→ Aim of the task
Tell how many lines in the data below include the word "varepsilon". The answer is the number only.

→ Data for analysis
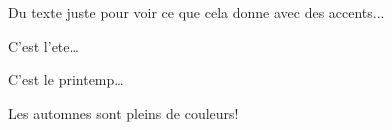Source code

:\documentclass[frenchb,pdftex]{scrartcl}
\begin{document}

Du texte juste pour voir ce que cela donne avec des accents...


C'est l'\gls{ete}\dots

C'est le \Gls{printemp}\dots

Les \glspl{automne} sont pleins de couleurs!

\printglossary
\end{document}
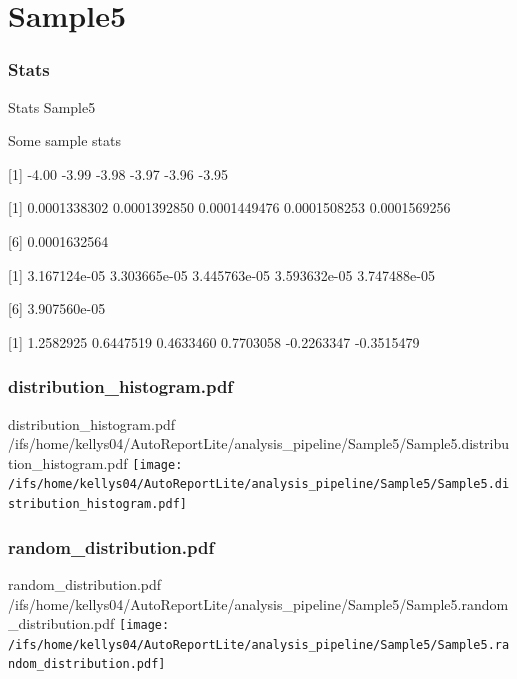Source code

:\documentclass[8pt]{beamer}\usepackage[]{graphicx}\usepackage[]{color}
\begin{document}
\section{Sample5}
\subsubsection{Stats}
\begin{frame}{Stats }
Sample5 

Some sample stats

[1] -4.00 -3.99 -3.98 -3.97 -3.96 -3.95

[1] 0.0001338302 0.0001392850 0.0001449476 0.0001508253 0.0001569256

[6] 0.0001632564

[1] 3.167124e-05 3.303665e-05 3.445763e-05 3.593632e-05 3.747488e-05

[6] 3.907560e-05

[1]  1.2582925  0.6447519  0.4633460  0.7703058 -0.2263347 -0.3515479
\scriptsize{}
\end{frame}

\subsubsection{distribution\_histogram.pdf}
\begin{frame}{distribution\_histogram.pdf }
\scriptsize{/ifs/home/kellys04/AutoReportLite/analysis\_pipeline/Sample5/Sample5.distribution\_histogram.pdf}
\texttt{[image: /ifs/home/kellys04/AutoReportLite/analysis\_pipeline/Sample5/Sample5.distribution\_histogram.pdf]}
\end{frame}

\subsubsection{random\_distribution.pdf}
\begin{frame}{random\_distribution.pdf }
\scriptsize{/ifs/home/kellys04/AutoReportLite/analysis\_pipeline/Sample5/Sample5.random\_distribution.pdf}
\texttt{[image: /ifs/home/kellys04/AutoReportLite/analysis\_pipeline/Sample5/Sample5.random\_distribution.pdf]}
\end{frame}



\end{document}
...
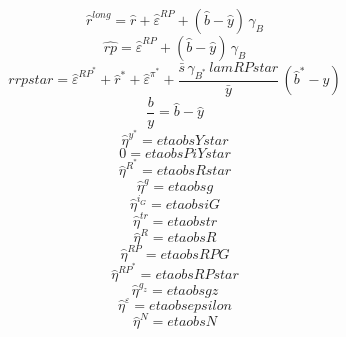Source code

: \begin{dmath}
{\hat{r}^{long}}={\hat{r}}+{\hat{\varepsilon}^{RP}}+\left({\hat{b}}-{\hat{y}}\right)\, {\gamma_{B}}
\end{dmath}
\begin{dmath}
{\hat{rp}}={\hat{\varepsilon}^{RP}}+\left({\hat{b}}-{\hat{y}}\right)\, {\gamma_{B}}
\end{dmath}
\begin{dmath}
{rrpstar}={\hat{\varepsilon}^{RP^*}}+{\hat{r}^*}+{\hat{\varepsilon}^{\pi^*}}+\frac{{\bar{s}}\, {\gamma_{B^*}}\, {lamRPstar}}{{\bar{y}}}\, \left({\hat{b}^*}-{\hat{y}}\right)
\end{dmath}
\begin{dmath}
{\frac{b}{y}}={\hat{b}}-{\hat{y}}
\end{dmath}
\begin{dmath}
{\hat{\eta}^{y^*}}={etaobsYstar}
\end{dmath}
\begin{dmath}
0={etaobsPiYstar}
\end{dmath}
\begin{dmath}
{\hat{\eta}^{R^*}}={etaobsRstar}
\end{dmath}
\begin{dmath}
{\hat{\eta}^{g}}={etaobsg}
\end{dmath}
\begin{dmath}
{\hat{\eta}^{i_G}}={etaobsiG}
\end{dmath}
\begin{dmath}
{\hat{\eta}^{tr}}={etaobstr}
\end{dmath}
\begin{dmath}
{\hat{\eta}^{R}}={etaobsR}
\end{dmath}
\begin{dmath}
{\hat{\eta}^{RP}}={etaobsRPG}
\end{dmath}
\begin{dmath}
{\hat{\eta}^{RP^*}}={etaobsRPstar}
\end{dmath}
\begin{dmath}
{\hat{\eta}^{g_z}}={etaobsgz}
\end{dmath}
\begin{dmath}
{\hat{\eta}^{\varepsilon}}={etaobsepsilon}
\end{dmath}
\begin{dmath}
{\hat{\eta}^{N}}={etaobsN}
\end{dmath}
--
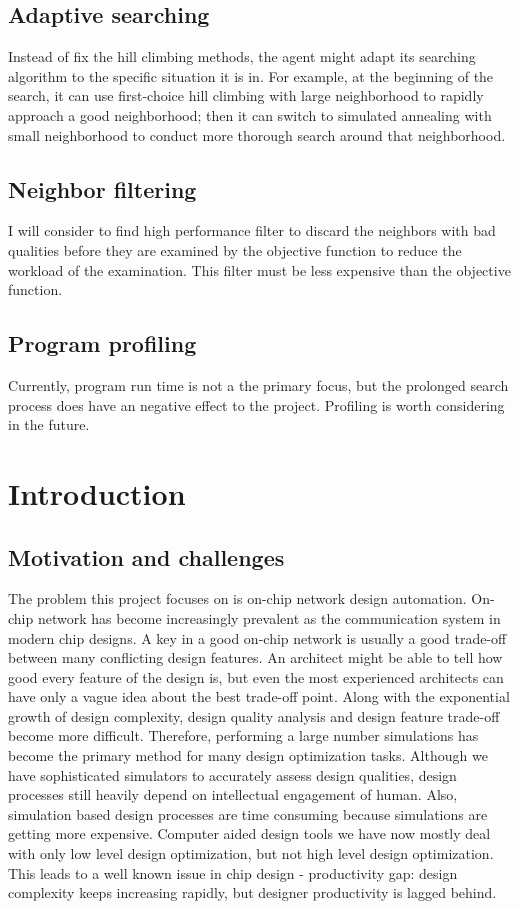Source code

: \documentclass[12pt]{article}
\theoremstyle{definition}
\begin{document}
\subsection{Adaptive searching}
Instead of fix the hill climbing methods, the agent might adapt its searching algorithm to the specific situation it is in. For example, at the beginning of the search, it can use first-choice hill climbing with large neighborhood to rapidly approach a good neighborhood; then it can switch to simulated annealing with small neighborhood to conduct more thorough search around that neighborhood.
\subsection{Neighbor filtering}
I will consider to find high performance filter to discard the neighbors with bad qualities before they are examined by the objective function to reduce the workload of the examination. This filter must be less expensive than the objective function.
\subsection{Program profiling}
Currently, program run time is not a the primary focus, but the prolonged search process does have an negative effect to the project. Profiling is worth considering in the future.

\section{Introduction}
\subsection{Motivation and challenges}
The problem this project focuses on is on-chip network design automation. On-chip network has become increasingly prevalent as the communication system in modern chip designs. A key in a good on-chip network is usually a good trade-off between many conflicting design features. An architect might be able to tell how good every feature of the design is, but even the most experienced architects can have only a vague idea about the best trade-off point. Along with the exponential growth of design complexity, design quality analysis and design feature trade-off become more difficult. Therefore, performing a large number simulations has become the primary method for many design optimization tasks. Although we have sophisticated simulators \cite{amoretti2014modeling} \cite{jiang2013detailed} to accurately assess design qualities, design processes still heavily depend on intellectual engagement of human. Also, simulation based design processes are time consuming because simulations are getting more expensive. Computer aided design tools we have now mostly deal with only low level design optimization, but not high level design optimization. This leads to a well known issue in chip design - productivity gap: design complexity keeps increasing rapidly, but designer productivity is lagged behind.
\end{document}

→ Written response
4